Attributed by Nathan Wenzler, chief cybersecurity strategist, Tenable
The XZ-Utils backdoor is one of the most well-executed supply chain attacks sharing a podium spot with SolarWinds Orion attack and Log4Shell vulnerability. Carefully hidden in a widely-used open-source library, the sophisticated backdoor could have allowed remote code execution (RCE) on millions of systems if it hadn’t been accidentally discovered sooner. If successfully exploited, it could have caused serious damage to established software build processes as the backdoor would have given attackers the same level of control over affected systems as authorised administrators.
The identification of this vulnerability brings to the fore why organisations must be doubly careful in deploying open-source code. Open-source development is a great way of pooling developer talent to make a piece of software the best it can be, but it often comes at the cost of security.

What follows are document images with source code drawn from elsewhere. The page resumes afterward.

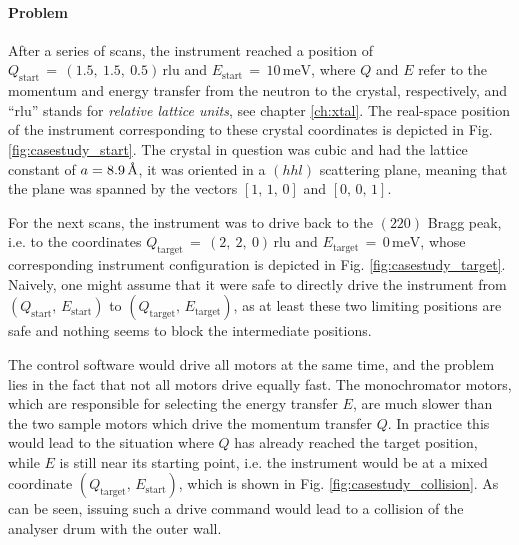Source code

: \paragraph{Problem}
After a series of scans, the instrument reached a position of 
$Q_\mathrm{start}\,=\,\left(1.5,\ 1.5,\ 0.5\right)\, \mathrm{rlu}$ and  $E_\mathrm{start}\,=\,10\, \mathrm{meV}$, where
$Q$ and $E$ refer to the momentum and energy transfer from the neutron to the crystal, respectively,
and ``rlu'' stands for \textit{relative lattice units}, see chapter \ref{ch:xtal}. 
The real-space position of the instrument corresponding to these crystal coordinates is depicted in Fig. \ref{fig:casestudy_start}.
The crystal in question was cubic and had the lattice constant of $a = 8.9\,\textup{\AA}$, it was
oriented in a $(hhl)$ scattering plane, meaning that the plane was spanned by the vectors
$\left[1,\, 1,\, 0\right]$ and $\left[0,\, 0,\, 1\right]$.

For the next scans, the instrument was to drive back to the $\left(220\right)$ Bragg peak, 
i.e. to the coordinates $Q_\mathrm{target}\,=\,\left(2,\ 2,\ 0\right)\, \mathrm{rlu}$ and  $E_\mathrm{target}\,=\,0\, \mathrm{meV}$,
whose corresponding instrument configuration is depicted in Fig. \ref{fig:casestudy_target}.
Naively, one might assume that it were safe to directly drive the instrument from $\left(Q_\mathrm{start},\, E_\mathrm{start}\right)$
to $\left(Q_\mathrm{target},\, E_\mathrm{target}\right)$, as at least these two limiting positions are safe and nothing seems to block
the intermediate positions.

The control software would drive all motors at the same time, and the problem lies in the fact that not all motors
drive equally fast. The monochromator motors, which are responsible for selecting the energy transfer $E$, are
much slower than the two sample motors which drive the momentum transfer $Q$. In practice this would lead to
the situation where $Q$ has already reached the target position, while $E$ is still near its starting point, i.e. the instrument
would be at a mixed coordinate $\left(Q_\mathrm{target},\, E_\mathrm{start}\right)$,
which is shown in Fig. \ref{fig:casestudy_collision}.
As can be seen, issuing such a drive command would lead to a collision of the analyser drum with the outer wall.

Shadow IT and backdoors in open source code
According to a recent report, 90% of today’s most popular applications contain open-source code and 74% of the applications scanned for security risk in 2023 contained high-risk vulnerabilities. As any developer can contribute code or code changes to open source projects, there’s a high risk of malicious code being injected into a piece of software. Typically, open-source projects operate on the premise that many developers are reviewing the code and notice and remove any malicious code before the software is publicly available. This isn’t foolproof because malicious actors are getting better at obfuscating the true nature of the code they inject.

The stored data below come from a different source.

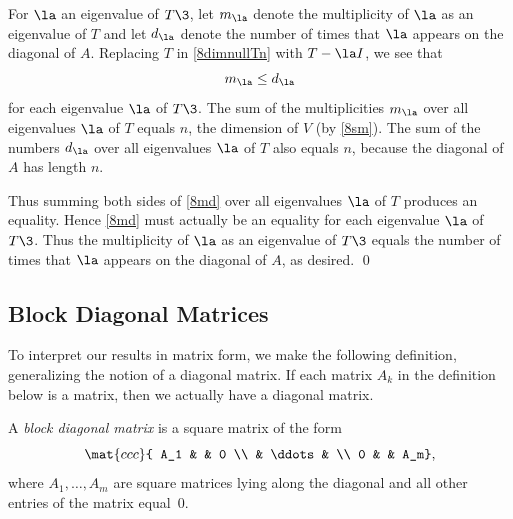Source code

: For $\la$ an eigenvalue of $T\3$, let $m_{\la}$ denote the multiplicity of $\la$ as an eigenvalue of $T$ and let $d_{\la}$ denote the number of times that $\la$ appears on the diagonal of $A$. Replacing $T$ in \ref{8dimnullTn} with $T - \la I$, we see that
\begin{equation} \label{8md}
m_{\la} \le d_{\la}
\end{equation}%
for each eigenvalue $\la$ of $T\3$. The sum of the multiplicities $m_{\la}$ over all eigenvalues $\la$ of $T$ equals $n$, the dimension of $V$ (by \ref{8sm}). The sum of the numbers $d_{\la}$ over all eigenvalues $\la$ of $T$ also equals $n$, because the diagonal of $A$ has length $n$.

Thus summing both sides of \ref{8md} over all eigenvalues $\la$ of $T$ produces an equality. Hence \ref{8md} must actually be an equality for each eigenvalue $\la$ of $T\3$. Thus the multiplicity of $\la$ as an eigenvalue of $T\3$ equals the number of times that $\la$ appears on the diagonal of $A$, as desired.
\qed

\subsection{Block Diagonal Matrices}


To interpret our results in matrix form, we make the following definition, generalizing the notion of a diagonal matrix.
If each matrix $A_k$ in the definition below is a  matrix, then we actually have a diagonal matrix.

{A \emph{block diagonal matrix} is a square
matrix of the form
\[
\mat{ccc}{
A_1 & & 0 \\
& \ddots & \\
0 & & A_m},
\]
where $A_1, \dots, A_m$ are square matrices lying along the diagonal and all other entries of the matrix equal~$0$.}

In the case of XZ-Utils, the backdoor wasn’t hidden in the code itself but was hidden in separate “test” files, reassembled and inserted into the library during compilation. Open source software can introduce unknown risks into environments, potentially leading to cyberattacks, as malicious code becomes increasingly stealthy and the complexity of the code bases grows and becomes more difficult for individual contributors to review thoroughly. Identifying backdoors within any of the applications or libraries they use, is now increasingly difficult and not entirely foolproof.
Defending against these types of threats for any type of application requires a combination of automated security tools in use to access the code base and/or full application access to validate the code and functionality of the program along with the human expertise and depth of knowledge to review findings and correct them before the code is released into production. However, proprietary, closed-source applications don’t generally allow this level of access, and open source applications may seem risk-free to automated security tools. If backdoors are well-hidden like in the case of XZ-Utils, automated tools can miss it, and organizations are left with the option of manually reviewing the software line by line if they want to perform their due diligence and try to ensure no malicious code is present. And even then, it won’t necessarily guarantee that the malicious code will be found.

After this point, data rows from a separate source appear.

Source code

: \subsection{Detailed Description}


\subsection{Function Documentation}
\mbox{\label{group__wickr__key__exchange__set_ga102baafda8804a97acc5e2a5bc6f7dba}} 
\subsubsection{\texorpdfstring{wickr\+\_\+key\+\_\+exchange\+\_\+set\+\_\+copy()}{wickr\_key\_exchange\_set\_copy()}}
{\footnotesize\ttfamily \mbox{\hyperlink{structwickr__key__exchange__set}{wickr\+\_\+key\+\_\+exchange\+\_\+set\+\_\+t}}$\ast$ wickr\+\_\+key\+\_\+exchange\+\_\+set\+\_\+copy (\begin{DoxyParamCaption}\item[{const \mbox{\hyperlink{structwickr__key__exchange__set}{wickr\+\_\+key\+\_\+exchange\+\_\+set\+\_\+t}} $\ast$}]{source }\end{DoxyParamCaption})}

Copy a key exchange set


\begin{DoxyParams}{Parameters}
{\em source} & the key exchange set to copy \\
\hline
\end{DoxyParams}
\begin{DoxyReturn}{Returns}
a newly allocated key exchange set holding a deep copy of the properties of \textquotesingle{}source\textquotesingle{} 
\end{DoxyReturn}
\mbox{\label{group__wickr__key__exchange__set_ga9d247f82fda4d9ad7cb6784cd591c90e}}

This is a challenging problem that forces most organisations to accept the risk to gain the benefits of using open-source code
Securing the software supply chain
It’s impossible to completely monitor the security practices of software vendors as they don’t typically open their source code to the public or allow anyone to test their software in depth. This makes third-party risk very difficult to analyse and it remains a challenge for all organisations.
Securing the software supply chain depends on how strong an organisation’s security practices are. Some organisations choose not to use open source software to minimise the risk arising from it. Others manually vet the third-party risk, where software vendors and partners are solicited to provide reports that validate their security practices.
With preventive security in mind, organisations must conduct proper due diligence including scanning and assessing code and applications as often and as thoroughly as is feasible. If software vendors don’t permit a complete audit, they must review the state of the security program around third-party-built applications or code bases. And, on the more reactive side of dealing with risks, organisations must also have strong incident response teams that can quickly contain and mitigate backdoors once it’s been detected. These processes can help organisations minimise the overall damage from these types of attacks once they’re detected.
Known backdoors are easily detected by security tools that can test the code but the challenge lies in uncovering unknown vulnerabilities and backdoors introduced into code libraries. Often, these are only noticed once they’re activated and other networks and user events are triggered within the IT environment. This makes preventive security a challenging prospect against such attacks. It requires organisations to quickly detect anomalous behaviour and mitigate it to contain the attack before it leads to widespread data and service loss.
The XZ-Utils incident merely serves as a reminder that supply chain attacks are a major security threat and organisations must pay attention to securing their supply chains or risk being at the receiving end of an attack.